(Material provided begins)
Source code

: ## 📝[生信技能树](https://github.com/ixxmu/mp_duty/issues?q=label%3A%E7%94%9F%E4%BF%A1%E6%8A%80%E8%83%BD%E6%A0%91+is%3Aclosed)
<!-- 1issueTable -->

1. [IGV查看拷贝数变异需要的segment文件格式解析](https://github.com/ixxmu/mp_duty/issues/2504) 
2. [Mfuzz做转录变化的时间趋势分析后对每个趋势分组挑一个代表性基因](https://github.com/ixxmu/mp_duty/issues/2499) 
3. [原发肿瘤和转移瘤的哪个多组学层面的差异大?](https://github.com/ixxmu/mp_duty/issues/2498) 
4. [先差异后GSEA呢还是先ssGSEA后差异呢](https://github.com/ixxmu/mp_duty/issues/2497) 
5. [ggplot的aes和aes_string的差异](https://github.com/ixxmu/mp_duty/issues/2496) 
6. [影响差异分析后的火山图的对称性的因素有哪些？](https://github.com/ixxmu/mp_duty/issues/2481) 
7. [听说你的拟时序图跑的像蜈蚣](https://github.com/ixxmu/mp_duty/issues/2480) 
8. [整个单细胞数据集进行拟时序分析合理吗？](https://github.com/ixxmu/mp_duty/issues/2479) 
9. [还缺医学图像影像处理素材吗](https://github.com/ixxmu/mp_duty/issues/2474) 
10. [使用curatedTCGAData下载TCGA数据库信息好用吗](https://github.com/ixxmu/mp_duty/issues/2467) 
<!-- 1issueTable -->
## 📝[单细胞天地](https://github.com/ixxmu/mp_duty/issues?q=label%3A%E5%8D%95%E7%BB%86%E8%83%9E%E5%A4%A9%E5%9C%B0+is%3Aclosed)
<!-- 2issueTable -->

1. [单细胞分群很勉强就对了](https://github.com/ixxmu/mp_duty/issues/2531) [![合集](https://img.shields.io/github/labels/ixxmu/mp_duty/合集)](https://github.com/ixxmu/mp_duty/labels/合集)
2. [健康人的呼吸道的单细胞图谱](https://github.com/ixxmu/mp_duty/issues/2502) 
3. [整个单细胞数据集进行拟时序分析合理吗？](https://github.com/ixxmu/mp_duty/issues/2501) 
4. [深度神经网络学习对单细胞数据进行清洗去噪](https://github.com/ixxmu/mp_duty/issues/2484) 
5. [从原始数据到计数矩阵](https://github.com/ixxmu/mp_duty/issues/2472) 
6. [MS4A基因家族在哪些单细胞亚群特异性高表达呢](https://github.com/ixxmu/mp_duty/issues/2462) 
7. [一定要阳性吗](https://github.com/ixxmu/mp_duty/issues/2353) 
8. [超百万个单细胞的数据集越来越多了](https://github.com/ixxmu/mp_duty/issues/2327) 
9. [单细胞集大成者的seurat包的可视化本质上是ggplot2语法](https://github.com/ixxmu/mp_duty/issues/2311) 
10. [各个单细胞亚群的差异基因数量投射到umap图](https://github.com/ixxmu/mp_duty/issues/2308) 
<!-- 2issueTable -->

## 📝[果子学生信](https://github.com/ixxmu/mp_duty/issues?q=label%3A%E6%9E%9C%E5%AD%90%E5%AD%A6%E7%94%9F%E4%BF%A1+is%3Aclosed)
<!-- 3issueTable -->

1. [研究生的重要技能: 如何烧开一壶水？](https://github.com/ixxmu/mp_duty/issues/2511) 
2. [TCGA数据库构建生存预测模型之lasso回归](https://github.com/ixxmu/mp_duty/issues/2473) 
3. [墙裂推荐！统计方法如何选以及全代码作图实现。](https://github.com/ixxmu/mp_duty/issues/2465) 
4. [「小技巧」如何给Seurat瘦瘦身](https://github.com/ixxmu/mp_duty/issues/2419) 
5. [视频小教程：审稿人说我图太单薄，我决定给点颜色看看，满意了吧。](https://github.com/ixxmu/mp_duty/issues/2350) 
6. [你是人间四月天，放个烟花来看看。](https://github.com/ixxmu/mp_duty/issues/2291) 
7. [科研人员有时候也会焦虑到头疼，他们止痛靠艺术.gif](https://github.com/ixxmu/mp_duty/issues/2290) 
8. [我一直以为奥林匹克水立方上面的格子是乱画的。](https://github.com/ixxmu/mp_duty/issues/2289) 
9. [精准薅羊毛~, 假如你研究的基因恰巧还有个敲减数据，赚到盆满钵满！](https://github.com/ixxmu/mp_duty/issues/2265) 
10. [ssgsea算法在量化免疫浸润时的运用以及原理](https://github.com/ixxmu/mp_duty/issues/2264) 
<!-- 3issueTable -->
(Material provided ends)
* _Work task_
What lines in the listing contain "整个单细胞数据集进行拟时序分析合理吗"? Copy them all.

* _Your response_
8. [整个单细胞数据集进行拟时序分析合理吗？](https://github.com/ixxmu/mp_duty/issues/2479) 
3. [整个单细胞数据集进行拟时序分析合理吗？](https://github.com/ixxmu/mp_duty/issues/2501) 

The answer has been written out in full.